Allergies: Gluten*, Dairy*

Fresh Pork Coppa
The coppa is the neck muscle of the pig, it is similar to a pork loin but slightly less tender and significantly more flavorful. We're portioning this as an 8 oz chop. The coppa is seared on both sides, basted with butter and then cooked in the oven. It is served with a hazelnut puree (hazelnuts, and water), beluga lentils (mirepoix, lentils, olive oil, stock), grilled radicchio (lemon juice and olive oil), roasted grapes in a pork jus (super reduced pork stock), pickled husk cherries, and a hazelnut crumble.
Allergies: Dairy* Nuts*

Pan Roasted Quail
The quail is brined, and then pan roasted, basted with butter, garlic, and thyme. It is served with a semolina porridge (semolina flour that has been flicked with water to form little balls, it is then dried overnight and cooked to order in chicken stock, with toasted sunflower seeds. essentially a semolina polenta).

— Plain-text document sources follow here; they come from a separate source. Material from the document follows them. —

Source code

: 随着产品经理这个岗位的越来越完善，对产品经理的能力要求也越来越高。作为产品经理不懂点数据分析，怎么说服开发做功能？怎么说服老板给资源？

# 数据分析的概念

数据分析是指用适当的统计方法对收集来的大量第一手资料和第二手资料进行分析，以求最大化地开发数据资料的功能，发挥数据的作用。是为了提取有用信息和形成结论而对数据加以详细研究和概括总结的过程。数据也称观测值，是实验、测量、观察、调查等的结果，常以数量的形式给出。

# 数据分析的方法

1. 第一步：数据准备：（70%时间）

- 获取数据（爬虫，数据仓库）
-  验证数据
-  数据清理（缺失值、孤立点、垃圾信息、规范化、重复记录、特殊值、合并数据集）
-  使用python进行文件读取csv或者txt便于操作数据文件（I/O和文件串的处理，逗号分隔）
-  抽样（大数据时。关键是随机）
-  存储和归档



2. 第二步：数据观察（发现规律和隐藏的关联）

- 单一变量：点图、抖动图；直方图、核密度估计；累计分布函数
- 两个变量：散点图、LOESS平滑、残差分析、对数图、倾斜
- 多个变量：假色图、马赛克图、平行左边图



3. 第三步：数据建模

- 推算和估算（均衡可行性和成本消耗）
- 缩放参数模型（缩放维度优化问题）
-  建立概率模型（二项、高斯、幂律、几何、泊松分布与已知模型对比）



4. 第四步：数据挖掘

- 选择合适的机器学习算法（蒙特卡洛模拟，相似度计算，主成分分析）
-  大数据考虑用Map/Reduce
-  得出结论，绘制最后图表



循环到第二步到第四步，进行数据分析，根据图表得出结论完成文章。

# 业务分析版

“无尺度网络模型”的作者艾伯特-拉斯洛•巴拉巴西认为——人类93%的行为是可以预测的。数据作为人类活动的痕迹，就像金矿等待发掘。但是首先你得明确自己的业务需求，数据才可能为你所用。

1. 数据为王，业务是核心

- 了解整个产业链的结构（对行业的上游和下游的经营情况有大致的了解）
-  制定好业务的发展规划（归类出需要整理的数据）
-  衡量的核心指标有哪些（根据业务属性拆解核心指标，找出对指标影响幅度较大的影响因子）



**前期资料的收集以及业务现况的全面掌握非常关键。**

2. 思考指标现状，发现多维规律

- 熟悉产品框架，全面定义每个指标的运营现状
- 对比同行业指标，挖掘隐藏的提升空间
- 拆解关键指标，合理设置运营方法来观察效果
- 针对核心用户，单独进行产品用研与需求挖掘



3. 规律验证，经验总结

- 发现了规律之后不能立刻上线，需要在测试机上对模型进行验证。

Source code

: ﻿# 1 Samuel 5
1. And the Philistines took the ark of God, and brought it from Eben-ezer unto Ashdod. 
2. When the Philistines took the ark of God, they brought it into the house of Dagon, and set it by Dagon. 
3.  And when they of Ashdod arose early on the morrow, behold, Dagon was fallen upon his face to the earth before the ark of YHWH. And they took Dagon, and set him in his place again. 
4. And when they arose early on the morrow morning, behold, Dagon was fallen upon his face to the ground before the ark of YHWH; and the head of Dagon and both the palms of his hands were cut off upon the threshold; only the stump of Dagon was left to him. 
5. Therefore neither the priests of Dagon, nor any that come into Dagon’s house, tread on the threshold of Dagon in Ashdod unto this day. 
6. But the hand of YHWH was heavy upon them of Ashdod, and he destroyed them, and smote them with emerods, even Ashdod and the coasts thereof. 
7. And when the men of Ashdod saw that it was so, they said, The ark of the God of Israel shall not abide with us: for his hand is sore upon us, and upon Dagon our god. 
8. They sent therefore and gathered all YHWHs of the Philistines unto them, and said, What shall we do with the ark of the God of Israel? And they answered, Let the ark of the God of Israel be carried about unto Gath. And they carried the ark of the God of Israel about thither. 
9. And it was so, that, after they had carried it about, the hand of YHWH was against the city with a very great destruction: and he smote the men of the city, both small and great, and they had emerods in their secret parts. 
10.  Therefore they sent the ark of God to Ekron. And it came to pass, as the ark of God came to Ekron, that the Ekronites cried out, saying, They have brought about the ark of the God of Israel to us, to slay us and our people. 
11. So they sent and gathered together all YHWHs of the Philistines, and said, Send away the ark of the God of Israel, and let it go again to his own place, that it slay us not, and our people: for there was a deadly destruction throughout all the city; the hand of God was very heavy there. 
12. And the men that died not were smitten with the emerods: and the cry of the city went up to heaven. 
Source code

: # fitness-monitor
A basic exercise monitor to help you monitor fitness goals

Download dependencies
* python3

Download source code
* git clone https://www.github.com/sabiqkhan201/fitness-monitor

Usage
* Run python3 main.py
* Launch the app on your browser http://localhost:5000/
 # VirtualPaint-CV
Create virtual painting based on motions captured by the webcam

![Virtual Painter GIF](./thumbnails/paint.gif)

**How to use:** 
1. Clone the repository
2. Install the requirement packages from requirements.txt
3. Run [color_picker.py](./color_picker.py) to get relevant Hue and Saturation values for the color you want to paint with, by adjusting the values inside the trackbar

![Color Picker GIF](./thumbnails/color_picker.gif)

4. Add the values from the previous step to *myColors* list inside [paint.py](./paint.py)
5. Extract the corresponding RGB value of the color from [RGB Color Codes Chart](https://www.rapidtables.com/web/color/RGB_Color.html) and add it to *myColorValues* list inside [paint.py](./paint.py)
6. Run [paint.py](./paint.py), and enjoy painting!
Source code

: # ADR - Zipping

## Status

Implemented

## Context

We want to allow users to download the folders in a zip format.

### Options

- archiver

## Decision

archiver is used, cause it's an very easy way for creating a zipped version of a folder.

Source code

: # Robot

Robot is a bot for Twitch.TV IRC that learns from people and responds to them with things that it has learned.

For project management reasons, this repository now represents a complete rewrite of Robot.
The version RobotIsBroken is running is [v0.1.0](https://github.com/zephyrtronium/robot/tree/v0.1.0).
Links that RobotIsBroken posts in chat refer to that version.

Also on the plate is seared cabbage, roasted cippolini onions, and a sauce made from vin santo, chicken stock, orange segments, preserved orange, and black pepper.
Allergies: Gluten*, Dairy*

Roasted Fingerling Sweet Potatoes
Fingerling sweet potatoes are cooked in water with lemon and olive oil, then to order they are charred in the pizza oven, finished with greek yogurt (yogurt, water, salt, lime zest), za'atar (a middle eastern spice blend), maldon salt, and pomegranate molasses.
Allergies: Dairy*

Tuscan Kale
The kale is blanched in salted water, then sauteed with garlic, chili flake, walnuts, white wine, and stock. Garnished with ricotta salata.
Allergies: Dairy* Nuts*

Funghi Pizza
The pizza has a prosciutto cream base (prosciutto cooked in milk and blended with sour cream), roasted hen of the woods and oyster mushrooms, fontina cheese, and roasted garlic, finished with a sunny side up egg, oregano, parmesan, salt and oil.



Mortadella
Produced by Fra'Mani in Berkeley California, this is a very classic Bolognian style mortadella. Meat from the leg and belly are ground with warming spices, then paddled with black peppercorns and fat from the jowl of the pig. The meat is then stuffed into a casing, and lightly smoked.

Finnochiona
Produced by Olympia Provisions in Portland Oregon, this is a classic tuscan style dry cured salumi made with pork leg meat and back fat, seasoned with salt, pepper, garlic, and fennel seed, stuffed into an all natural casing and hung to cure for about 8 weeks.